Go through the entries below and collect each line with the string "extra" in it.
::::::::
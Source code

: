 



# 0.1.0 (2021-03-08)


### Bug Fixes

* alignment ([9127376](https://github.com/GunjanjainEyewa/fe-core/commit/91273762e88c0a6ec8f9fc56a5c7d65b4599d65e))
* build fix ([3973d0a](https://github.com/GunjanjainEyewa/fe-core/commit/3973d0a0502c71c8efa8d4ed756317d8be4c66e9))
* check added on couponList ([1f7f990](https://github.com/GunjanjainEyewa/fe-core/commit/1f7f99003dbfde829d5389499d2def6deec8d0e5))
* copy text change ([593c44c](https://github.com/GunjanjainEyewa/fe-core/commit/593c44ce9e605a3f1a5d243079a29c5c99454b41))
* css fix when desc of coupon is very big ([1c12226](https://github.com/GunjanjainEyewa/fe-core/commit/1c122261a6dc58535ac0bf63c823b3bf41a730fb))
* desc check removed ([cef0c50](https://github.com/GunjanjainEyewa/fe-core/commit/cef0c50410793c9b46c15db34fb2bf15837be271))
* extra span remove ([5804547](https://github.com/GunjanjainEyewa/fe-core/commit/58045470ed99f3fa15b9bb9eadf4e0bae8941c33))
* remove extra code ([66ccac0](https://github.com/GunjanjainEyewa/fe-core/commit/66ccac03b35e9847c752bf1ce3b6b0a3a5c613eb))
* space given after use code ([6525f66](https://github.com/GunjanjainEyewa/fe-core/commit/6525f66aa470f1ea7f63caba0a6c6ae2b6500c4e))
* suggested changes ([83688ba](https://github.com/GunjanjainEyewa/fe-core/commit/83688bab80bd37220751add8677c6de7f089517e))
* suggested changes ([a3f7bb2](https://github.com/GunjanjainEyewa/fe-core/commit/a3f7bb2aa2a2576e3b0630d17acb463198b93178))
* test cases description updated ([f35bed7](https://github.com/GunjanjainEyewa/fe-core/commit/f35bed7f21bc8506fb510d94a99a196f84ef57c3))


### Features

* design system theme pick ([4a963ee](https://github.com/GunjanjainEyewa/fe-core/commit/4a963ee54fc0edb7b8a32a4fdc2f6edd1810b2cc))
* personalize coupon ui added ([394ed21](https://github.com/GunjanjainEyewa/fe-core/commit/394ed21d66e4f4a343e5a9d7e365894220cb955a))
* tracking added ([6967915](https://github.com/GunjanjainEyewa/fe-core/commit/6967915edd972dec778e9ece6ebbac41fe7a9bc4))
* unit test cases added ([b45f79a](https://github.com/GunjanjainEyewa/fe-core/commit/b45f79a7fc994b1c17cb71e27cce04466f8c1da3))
::::::::
Output for this task -
* extra span remove ([5804547](https://github.com/GunjanjainEyewa/fe-core/commit/58045470ed99f3fa15b9bb9eadf4e0bae8941c33))
* remove extra code ([66ccac0](https://github.com/GunjanjainEyewa/fe-core/commit/66ccac03b35e9847c752bf1ce3b6b0a3a5c613eb))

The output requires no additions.